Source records
————————

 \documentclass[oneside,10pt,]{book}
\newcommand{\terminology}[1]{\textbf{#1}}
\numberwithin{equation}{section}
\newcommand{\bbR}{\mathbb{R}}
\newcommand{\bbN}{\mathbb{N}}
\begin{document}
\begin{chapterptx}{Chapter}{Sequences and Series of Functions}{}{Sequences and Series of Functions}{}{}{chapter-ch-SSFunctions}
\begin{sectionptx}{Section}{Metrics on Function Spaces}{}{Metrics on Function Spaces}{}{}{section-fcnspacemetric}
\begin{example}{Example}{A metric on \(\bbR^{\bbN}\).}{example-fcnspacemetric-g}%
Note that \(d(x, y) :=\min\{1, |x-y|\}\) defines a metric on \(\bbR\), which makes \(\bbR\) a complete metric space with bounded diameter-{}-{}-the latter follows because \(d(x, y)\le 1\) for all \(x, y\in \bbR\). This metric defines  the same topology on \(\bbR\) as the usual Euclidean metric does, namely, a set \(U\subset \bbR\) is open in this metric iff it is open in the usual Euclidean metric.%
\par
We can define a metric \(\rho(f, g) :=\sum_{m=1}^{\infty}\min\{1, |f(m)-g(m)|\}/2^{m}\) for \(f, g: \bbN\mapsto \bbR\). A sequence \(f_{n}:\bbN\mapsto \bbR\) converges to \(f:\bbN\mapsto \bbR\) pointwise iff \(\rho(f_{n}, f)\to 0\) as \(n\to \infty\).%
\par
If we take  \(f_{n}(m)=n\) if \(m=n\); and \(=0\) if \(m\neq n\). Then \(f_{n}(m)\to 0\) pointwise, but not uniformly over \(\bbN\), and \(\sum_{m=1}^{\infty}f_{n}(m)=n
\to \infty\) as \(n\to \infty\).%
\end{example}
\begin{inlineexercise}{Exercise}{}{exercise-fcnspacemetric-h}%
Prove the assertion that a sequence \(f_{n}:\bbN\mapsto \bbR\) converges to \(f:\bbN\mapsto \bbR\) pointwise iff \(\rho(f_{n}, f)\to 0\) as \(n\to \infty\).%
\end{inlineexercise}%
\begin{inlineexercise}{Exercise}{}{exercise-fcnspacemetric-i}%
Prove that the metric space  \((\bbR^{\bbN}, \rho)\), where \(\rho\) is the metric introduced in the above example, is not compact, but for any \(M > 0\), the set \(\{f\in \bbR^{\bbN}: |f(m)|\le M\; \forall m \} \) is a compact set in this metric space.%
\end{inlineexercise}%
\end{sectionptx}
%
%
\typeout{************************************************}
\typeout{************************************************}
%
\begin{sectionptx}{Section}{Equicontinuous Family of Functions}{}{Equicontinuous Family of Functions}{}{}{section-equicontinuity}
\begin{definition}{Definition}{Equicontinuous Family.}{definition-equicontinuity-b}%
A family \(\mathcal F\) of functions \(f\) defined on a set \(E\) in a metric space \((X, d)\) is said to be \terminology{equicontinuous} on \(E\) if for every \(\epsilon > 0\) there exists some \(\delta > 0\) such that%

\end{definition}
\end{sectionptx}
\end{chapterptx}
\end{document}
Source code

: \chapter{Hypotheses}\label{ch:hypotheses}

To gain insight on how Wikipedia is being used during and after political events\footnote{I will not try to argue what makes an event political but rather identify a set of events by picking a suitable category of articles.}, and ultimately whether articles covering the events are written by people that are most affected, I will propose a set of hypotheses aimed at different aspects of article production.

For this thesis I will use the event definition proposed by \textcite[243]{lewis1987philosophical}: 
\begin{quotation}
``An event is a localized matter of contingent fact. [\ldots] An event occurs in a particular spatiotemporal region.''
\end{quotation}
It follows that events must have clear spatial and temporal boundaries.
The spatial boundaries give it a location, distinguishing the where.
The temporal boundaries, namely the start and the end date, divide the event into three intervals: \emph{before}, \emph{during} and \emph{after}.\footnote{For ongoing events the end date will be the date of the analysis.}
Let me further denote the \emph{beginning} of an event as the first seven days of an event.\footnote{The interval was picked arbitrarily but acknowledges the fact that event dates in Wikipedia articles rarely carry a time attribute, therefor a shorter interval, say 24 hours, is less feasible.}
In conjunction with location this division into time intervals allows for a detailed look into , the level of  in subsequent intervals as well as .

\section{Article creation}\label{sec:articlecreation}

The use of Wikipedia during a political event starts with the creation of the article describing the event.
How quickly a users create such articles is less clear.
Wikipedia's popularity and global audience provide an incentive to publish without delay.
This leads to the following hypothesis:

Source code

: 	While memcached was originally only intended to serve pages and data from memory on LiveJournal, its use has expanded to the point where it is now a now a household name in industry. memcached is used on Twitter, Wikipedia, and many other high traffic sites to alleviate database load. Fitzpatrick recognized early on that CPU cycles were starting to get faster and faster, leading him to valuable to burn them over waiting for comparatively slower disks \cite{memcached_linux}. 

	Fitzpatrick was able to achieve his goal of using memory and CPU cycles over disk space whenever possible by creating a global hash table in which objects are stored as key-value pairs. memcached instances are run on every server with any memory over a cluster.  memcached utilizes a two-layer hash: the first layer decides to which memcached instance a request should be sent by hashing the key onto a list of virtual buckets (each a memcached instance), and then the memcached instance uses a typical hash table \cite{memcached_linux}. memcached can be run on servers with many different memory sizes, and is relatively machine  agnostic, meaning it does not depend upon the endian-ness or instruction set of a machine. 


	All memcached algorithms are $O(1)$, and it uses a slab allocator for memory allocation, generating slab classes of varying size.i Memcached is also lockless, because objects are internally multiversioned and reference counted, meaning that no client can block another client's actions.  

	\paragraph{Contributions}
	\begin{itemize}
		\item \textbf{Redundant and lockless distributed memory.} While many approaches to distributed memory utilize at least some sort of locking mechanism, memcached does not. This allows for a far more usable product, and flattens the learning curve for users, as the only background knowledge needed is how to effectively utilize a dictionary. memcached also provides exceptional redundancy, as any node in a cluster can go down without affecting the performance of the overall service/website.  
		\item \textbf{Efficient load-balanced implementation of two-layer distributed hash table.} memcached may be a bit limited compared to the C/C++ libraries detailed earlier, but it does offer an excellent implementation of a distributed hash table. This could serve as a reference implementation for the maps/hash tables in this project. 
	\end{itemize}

————————

To do:
All entries given above are to be printed again exactly.

Expected output:
 \documentclass[oneside,10pt,]{book}
\newcommand{\terminology}[1]{\textbf{#1}}
\numberwithin{equation}{section}
\newcommand{\bbR}{\mathbb{R}}
\newcommand{\bbN}{\mathbb{N}}
\begin{document}
\begin{chapterptx}{Chapter}{Sequences and Series of Functions}{}{Sequences and Series of Functions}{}{}{chapter-ch-SSFunctions}
\begin{sectionptx}{Section}{Metrics on Function Spaces}{}{Metrics on Function Spaces}{}{}{section-fcnspacemetric}
\begin{example}{Example}{A metric on \(\bbR^{\bbN}\).}{example-fcnspacemetric-g}%
Note that \(d(x, y) :=\min\{1, |x-y|\}\) defines a metric on \(\bbR\), which makes \(\bbR\) a complete metric space with bounded diameter-{}-{}-the latter follows because \(d(x, y)\le 1\) for all \(x, y\in \bbR\). This metric defines  the same topology on \(\bbR\) as the usual Euclidean metric does, namely, a set \(U\subset \bbR\) is open in this metric iff it is open in the usual Euclidean metric.%
\par
We can define a metric \(\rho(f, g) :=\sum_{m=1}^{\infty}\min\{1, |f(m)-g(m)|\}/2^{m}\) for \(f, g: \bbN\mapsto \bbR\). A sequence \(f_{n}:\bbN\mapsto \bbR\) converges to \(f:\bbN\mapsto \bbR\) pointwise iff \(\rho(f_{n}, f)\to 0\) as \(n\to \infty\).%
\par
If we take  \(f_{n}(m)=n\) if \(m=n\); and \(=0\) if \(m\neq n\). Then \(f_{n}(m)\to 0\) pointwise, but not uniformly over \(\bbN\), and \(\sum_{m=1}^{\infty}f_{n}(m)=n
\to \infty\) as \(n\to \infty\).%
\end{example}
\begin{inlineexercise}{Exercise}{}{exercise-fcnspacemetric-h}%
Prove the assertion that a sequence \(f_{n}:\bbN\mapsto \bbR\) converges to \(f:\bbN\mapsto \bbR\) pointwise iff \(\rho(f_{n}, f)\to 0\) as \(n\to \infty\).%
\end{inlineexercise}%
\begin{inlineexercise}{Exercise}{}{exercise-fcnspacemetric-i}%
Prove that the metric space  \((\bbR^{\bbN}, \rho)\), where \(\rho\) is the metric introduced in the above example, is not compact, but for any \(M > 0\), the set \(\{f\in \bbR^{\bbN}: |f(m)|\le M\; \forall m \} \) is a compact set in this metric space.%
\end{inlineexercise}%
\end{sectionptx}
%
%
\typeout{************************************************}
\typeout{************************************************}
%
\begin{sectionptx}{Section}{Equicontinuous Family of Functions}{}{Equicontinuous Family of Functions}{}{}{section-equicontinuity}
\begin{definition}{Definition}{Equicontinuous Family.}{definition-equicontinuity-b}%
A family \(\mathcal F\) of functions \(f\) defined on a set \(E\) in a metric space \((X, d)\) is said to be \terminology{equicontinuous} on \(E\) if for every \(\epsilon > 0\) there exists some \(\delta > 0\) such that%

\end{definition}
\end{sectionptx}
\end{chapterptx}
\end{document}
Source code

: \chapter{Hypotheses}\label{ch:hypotheses}

To gain insight on how Wikipedia is being used during and after political events\footnote{I will not try to argue what makes an event political but rather identify a set of events by picking a suitable category of articles.}, and ultimately whether articles covering the events are written by people that are most affected, I will propose a set of hypotheses aimed at different aspects of article production.

For this thesis I will use the event definition proposed by \textcite[243]{lewis1987philosophical}: 
\begin{quotation}
``An event is a localized matter of contingent fact. [\ldots] An event occurs in a particular spatiotemporal region.''
\end{quotation}
It follows that events must have clear spatial and temporal boundaries.
The spatial boundaries give it a location, distinguishing the where.
The temporal boundaries, namely the start and the end date, divide the event into three intervals: \emph{before}, \emph{during} and \emph{after}.\footnote{For ongoing events the end date will be the date of the analysis.}
Let me further denote the \emph{beginning} of an event as the first seven days of an event.\footnote{The interval was picked arbitrarily but acknowledges the fact that event dates in Wikipedia articles rarely carry a time attribute, therefor a shorter interval, say 24 hours, is less feasible.}
In conjunction with location this division into time intervals allows for a detailed look into , the level of  in subsequent intervals as well as .

\section{Article creation}\label{sec:articlecreation}

The use of Wikipedia during a political event starts with the creation of the article describing the event.
How quickly a users create such articles is less clear.
Wikipedia's popularity and global audience provide an incentive to publish without delay.
This leads to the following hypothesis:

Source code

: 	While memcached was originally only intended to serve pages and data from memory on LiveJournal, its use has expanded to the point where it is now a now a household name in industry. memcached is used on Twitter, Wikipedia, and many other high traffic sites to alleviate database load. Fitzpatrick recognized early on that CPU cycles were starting to get faster and faster, leading him to valuable to burn them over waiting for comparatively slower disks \cite{memcached_linux}. 

	Fitzpatrick was able to achieve his goal of using memory and CPU cycles over disk space whenever possible by creating a global hash table in which objects are stored as key-value pairs. memcached instances are run on every server with any memory over a cluster.  memcached utilizes a two-layer hash: the first layer decides to which memcached instance a request should be sent by hashing the key onto a list of virtual buckets (each a memcached instance), and then the memcached instance uses a typical hash table \cite{memcached_linux}. memcached can be run on servers with many different memory sizes, and is relatively machine  agnostic, meaning it does not depend upon the endian-ness or instruction set of a machine. 


	All memcached algorithms are $O(1)$, and it uses a slab allocator for memory allocation, generating slab classes of varying size.i Memcached is also lockless, because objects are internally multiversioned and reference counted, meaning that no client can block another client's actions.  

	\paragraph{Contributions}
	\begin{itemize}
		\item \textbf{Redundant and lockless distributed memory.} While many approaches to distributed memory utilize at least some sort of locking mechanism, memcached does not. This allows for a far more usable product, and flattens the learning curve for users, as the only background knowledge needed is how to effectively utilize a dictionary. memcached also provides exceptional redundancy, as any node in a cluster can go down without affecting the performance of the overall service/website.  
		\item \textbf{Efficient load-balanced implementation of two-layer distributed hash table.} memcached may be a bit limited compared to the C/C++ libraries detailed earlier, but it does offer an excellent implementation of a distributed hash table. This could serve as a reference implementation for the maps/hash tables in this project. 
	\end{itemize}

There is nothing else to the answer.